The Blog

by Paul Balcerak

Why Empathy Marketing Should Replace Real-Time Marketing

Graphic that says Empathy Marketing

“Real-time marketing”: It’s been one of the hot, buzzwordy phrases in the marketing and advertising industry the last few years, ever since Oreo dunked in the dark during the 2013 Super Bowl.

The tweet and the overall thinking were great. The power’s out at the Super Bowl. Let’s make something to entertain people in this specific moment.

Like anything on social media, though, it quickly became played out.

But there’s something else brewing that also happens in real time and deserves its own name: Empathy Marketing. To see it in action, look no further than the viral wall post that was shared on Southwest Airlines’ Facebook page a couple weeks ago:

Here’s the full text of the original post (emphasis mine):

Southwest Airlines employees brought pizza and sodas for all the American Airlines passengers stranded at Midland after we were diverted from DFW due to bad weather. How cool is it that?

When you board a plane at 11:30 am with no food service and have not eaten anything since… and then find yourself in a huge line at 11:30 pm waiting to get a hotel voucher… it’s hard to describe what a pizza means to you!
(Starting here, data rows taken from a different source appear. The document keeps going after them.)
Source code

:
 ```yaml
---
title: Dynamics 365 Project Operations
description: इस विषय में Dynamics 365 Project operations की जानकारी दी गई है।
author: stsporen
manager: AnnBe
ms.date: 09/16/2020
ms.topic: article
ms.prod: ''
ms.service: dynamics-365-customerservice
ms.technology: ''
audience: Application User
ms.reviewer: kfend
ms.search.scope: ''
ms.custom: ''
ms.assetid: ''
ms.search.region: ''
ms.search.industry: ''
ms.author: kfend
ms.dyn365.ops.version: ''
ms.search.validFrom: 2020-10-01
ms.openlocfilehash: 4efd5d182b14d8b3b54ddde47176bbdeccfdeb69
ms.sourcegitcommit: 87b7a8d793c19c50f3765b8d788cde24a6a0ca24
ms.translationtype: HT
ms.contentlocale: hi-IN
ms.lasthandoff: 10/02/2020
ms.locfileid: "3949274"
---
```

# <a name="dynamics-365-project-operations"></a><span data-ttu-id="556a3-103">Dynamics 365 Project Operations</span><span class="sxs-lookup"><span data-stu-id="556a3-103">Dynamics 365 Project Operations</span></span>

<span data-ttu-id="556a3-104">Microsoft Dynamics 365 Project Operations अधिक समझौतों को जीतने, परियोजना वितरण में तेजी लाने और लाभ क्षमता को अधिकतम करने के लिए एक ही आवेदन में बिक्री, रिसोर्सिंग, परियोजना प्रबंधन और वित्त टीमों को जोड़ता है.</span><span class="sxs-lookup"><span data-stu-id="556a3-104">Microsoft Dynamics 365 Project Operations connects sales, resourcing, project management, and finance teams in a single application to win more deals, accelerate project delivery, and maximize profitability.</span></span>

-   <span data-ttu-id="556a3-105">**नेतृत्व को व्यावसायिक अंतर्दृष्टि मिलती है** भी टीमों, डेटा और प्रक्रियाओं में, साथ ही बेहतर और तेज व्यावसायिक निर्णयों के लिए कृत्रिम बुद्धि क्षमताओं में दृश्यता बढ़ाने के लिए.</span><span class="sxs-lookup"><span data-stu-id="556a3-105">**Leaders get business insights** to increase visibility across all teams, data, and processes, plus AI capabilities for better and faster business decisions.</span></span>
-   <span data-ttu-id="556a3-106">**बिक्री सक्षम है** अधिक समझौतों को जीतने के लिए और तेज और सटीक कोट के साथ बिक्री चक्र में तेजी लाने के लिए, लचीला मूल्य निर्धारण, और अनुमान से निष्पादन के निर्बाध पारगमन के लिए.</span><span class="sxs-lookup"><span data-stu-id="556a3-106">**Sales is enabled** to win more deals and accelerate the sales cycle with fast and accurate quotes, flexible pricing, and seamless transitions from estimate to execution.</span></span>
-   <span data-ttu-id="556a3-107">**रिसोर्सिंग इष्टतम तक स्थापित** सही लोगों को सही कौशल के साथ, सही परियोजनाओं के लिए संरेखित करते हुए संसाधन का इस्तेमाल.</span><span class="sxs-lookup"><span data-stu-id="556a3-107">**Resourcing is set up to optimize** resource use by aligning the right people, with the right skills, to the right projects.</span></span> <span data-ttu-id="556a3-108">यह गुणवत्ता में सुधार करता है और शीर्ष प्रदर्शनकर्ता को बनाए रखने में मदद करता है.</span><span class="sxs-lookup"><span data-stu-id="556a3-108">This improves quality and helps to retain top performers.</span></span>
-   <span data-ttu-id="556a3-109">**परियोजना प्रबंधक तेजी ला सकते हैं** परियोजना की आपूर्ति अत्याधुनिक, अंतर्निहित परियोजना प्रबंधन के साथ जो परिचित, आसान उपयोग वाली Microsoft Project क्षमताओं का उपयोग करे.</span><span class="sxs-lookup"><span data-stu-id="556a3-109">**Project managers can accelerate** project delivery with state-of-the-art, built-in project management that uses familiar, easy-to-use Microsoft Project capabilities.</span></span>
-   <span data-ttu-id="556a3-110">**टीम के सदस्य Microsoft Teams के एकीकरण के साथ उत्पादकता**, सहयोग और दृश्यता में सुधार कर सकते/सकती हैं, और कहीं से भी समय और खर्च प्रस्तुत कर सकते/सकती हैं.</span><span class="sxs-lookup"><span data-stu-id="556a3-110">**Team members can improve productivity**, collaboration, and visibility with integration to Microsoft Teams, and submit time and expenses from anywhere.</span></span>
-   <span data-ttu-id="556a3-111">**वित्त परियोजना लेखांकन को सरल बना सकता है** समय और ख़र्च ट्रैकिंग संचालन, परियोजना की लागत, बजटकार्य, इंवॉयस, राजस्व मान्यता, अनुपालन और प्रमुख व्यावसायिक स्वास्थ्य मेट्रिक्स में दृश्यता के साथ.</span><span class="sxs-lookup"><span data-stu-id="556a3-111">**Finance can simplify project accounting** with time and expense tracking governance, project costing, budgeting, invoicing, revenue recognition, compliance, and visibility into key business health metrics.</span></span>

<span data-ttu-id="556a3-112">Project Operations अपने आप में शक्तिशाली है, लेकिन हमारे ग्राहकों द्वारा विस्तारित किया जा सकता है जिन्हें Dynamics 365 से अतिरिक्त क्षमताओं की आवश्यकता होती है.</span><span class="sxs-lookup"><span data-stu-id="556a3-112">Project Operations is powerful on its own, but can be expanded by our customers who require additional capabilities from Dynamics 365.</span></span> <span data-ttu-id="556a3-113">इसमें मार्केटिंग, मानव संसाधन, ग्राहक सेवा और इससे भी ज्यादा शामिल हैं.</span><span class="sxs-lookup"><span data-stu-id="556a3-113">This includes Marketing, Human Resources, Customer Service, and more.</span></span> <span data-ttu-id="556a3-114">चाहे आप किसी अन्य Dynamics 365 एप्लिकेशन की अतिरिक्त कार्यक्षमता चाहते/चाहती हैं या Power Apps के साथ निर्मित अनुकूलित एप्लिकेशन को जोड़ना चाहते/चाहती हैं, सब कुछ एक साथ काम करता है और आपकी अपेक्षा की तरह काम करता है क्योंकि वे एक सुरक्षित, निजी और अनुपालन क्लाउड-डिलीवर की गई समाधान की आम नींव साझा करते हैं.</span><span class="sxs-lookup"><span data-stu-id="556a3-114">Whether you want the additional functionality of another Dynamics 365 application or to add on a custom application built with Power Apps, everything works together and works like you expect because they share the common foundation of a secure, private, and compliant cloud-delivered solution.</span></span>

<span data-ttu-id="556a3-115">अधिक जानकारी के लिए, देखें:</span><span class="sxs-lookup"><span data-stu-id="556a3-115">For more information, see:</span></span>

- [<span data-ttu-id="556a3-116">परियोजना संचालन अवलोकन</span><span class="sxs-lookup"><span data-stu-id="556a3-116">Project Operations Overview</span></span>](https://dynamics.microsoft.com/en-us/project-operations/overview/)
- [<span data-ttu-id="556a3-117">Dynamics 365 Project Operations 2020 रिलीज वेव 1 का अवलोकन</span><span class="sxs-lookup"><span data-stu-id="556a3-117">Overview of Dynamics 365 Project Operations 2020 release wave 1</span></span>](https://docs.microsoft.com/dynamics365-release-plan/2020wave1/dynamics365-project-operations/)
It’s funny that American was giving out $7 food vouchers that wouldn’t be useful until the next day, but Southwest met our needs on the spot… and we were not even their customers (yet!).

You can also look at the outpouring of support from businesses and community groups after the awful Pulse nightclub shootings in Orlando. Shortly afterward, JetBlue, which is based in Orlando, announced that it would offer free flights to victims’ family members who needed to quickly fly to or from the city.

If this sounds simple, it is. But to do it successfully, brands need to create the conditions for it to happen.

  1. Foster a culture of empathy at your company. The people working the American Airlines desk that night were apparently content to just follow the protocol and hand out food vouchers—nothing wrong with that. Something made the Southwest employees want to go the extra mile.
  2. Empower your employees to act on their empathy. I don’t know if the Southwest employees paid for pizza out of their own pockets. But I know they’d be way more likely to make this move in the first place if they had a budget or stipend each month to do stuff like this.
  3. Don’t expect anything in return. My guess is stuff like this happens every day, but it just doesn’t go viral on social media. Even if this hadn’t, think of Southwest’s investment via this move: A few hundred dollars in pizza for the potential of several thousand dollars from those stranded American fliers the next time they booked a trip. That’s a pretty great ROI.

Empathy Marketing. Let’s make it happen (more).